A la seconde, les rôles ont été intervertis ; la jeune femme a chanté, et son maître l’a accompagnée sur la flûte. Cette fois l’accompagnement ne produisait aucune discordance; la flûte suivait la voix à l’unisson tout simplement. Cette flûte, à peu près semblable à la nôtre, n’en diffère que par sa plus grande longueur, par son bout supérieur qui reste ouvert, et par l’embouchure qui se trouve percée à peu près vers le milieu du tube, au lieu d’être située, comme chez nous, vers le haut de l’instrument. Du reste, le son en est assez doux, passablement juste, c’est-à-dire passablement faux, et l’exécutant n’a rien fait entendre qui n’appartînt entièrement au système tonal et à la gamme que nous employons. La jeune femme est douée d’une voix céleste, si on la compare à celle de son maître. C’est un mezzo soprano, assez semblable par le timbre au contralto d’un jeune garçon dont l’âge approche de l’adolescence et dont la voix va muer. Elle chante assez bien, toujours comparativement. On croit entendre une de nos cuisinières de province chantant: «Pierre! mon ami Pierre», en lavant sa vaisselle. Sa mélodie, dont la tonalité est bien déterminée, je le répète, et ne contient ni quarts ni demi-quarts de ton, mais les plus simples de nos successions diatoniques, est un peu moins extravagante que la romance du chanteur. C’est tellement tricornu néanmoins, d’un rhythme si insaisissable par son étrangeté, qu’elle me donnera sans doute beaucoup de peine à la fixer exactement sur le papier pour vous en faire hommage. Mais j’y mettrai le temps, et, en profitant bien des leçons que me donnera le chien d’un boulanger voisin de ma demeure, je veux, à mon retour à Paris, vous régaler d’un concert chinois de premier ordre. Bien entendu que je ne prends point cette exhibition pour un exemple de l’état réel du chant dans l’Empire Céleste, malgré la qualité de la jeune femme, qualité des plus excellentes, à en croire l’orateur directeur de la troupe, parlant passablement l’anglais. Les dames de qualité de Canton ou de Pékin, qui se contentent de chanter chez elles et ne viennent point chez nous se montrer en public pour un shilling, doivent, je le suppose, être supérieures à celle-ci presque autant que Mme la comtesse Rossi est supérieure à nos Esmeralda de carrefours.

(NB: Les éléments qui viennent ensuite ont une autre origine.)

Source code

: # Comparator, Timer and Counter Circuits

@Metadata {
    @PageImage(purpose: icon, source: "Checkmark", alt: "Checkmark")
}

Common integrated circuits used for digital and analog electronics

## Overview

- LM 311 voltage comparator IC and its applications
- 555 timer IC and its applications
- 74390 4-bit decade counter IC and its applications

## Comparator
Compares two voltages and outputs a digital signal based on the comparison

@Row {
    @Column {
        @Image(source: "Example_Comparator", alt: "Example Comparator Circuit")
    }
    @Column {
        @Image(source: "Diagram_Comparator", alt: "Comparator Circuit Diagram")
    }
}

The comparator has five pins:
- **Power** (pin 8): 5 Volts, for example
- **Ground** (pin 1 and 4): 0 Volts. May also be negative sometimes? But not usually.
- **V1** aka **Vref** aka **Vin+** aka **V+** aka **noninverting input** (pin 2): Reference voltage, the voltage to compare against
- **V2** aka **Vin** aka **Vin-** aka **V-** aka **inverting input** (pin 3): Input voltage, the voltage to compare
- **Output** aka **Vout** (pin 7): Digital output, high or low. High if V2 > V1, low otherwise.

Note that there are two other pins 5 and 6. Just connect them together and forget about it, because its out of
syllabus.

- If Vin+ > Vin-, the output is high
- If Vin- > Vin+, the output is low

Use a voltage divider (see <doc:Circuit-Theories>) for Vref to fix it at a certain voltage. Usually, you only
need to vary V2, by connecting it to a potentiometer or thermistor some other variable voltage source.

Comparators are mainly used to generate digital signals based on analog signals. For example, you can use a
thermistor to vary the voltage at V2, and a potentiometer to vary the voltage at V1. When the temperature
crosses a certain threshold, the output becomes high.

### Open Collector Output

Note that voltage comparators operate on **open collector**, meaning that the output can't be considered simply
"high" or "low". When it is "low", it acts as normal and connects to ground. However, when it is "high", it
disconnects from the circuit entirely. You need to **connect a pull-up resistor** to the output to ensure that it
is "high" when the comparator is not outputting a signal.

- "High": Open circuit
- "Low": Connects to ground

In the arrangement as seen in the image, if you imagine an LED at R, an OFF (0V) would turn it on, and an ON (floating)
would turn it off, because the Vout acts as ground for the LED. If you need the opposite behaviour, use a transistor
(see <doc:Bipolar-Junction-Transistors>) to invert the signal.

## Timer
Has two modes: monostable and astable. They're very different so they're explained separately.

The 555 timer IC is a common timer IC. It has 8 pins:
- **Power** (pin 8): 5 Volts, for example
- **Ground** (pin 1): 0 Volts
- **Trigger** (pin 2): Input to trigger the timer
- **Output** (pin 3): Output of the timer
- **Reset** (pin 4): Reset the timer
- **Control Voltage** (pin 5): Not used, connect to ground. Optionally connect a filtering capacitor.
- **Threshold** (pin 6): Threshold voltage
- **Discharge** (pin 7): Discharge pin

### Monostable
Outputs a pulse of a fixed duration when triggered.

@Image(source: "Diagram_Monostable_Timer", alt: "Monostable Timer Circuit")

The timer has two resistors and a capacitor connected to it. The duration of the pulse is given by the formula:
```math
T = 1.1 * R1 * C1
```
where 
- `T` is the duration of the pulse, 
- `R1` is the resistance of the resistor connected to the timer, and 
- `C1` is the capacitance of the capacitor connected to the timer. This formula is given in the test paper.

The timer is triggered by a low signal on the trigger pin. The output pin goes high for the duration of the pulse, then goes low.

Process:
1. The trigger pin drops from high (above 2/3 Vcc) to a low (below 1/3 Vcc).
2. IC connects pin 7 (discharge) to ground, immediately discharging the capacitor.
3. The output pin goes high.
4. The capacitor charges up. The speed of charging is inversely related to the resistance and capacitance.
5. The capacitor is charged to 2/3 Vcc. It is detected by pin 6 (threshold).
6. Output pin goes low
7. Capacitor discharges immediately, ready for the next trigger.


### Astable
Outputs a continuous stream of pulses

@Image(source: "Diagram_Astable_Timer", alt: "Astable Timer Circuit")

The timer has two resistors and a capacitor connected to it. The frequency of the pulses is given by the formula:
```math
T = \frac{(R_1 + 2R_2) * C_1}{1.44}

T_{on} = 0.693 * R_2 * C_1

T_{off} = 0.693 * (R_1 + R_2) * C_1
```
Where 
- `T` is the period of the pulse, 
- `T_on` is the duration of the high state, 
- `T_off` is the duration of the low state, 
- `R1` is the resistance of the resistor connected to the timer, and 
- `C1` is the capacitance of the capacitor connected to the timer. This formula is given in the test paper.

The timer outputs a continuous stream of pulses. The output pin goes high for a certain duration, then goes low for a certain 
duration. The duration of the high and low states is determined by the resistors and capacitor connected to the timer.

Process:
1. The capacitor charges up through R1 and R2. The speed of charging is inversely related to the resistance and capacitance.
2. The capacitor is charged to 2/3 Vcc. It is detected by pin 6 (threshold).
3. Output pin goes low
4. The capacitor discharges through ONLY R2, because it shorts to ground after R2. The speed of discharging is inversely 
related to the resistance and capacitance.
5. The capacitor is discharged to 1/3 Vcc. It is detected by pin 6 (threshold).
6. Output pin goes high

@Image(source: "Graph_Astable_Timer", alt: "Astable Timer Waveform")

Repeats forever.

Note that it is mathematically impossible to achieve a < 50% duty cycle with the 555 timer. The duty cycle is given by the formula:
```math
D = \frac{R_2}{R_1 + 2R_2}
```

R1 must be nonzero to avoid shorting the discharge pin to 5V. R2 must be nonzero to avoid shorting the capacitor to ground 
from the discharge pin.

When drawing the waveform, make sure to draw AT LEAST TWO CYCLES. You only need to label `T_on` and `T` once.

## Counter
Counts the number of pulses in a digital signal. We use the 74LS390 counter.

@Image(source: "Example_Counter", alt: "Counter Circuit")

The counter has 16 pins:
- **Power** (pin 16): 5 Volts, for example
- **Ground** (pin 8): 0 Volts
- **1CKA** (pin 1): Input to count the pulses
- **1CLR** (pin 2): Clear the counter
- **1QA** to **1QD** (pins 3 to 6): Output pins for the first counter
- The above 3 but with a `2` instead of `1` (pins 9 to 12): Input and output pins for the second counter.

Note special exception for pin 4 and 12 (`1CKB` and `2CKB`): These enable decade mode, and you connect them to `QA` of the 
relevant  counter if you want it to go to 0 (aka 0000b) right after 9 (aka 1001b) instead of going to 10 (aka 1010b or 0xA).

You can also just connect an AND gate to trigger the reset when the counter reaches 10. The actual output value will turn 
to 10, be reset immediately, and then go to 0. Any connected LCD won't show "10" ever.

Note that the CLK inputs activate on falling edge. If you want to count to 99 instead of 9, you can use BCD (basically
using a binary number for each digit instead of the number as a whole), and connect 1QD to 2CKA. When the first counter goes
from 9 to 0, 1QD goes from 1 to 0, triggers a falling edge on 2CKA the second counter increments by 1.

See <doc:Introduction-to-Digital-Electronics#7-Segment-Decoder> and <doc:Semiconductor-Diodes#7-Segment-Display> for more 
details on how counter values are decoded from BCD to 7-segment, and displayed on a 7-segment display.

D’autant plus que la jeune lady n’est peut-être point si small-footed qu’elle veut bien le faire croire, et que son pied, marque distinctive des femmes des hautes classes, pourrait bien être un pied naturel, très plébéien, à en juger par le soin qu’elle mettait à n’en laisser voir que la pointe.

Mais je penche fort à regarder cette épreuve comme décisive en ce qui concerne la division de la gamme et le sentiment de la tonalité chez les Orientaux. Je croirai, seulement quand je l’aurai entendu, que des êtres humains puissent, sur une gamme divisée par quarts de ton, produire autre chose que des gémissemens dignes des concerts nocturnes des chats amoureux. Les Arabes y sont parvenus, au dire de quelques savans; ils ont pour cet art inqualifiable une théorie complète. Je parie que les savans qui ont écrit ces belles choses ne savent rien de notre musique, ou du moins n’en ont qu’un sentiment confus et peu développé. Que la théorie des Arabes existe, cela est fort possible, mais elle n’ôte rien à l’horreur de ce qu’ils font en la mettant en pratique.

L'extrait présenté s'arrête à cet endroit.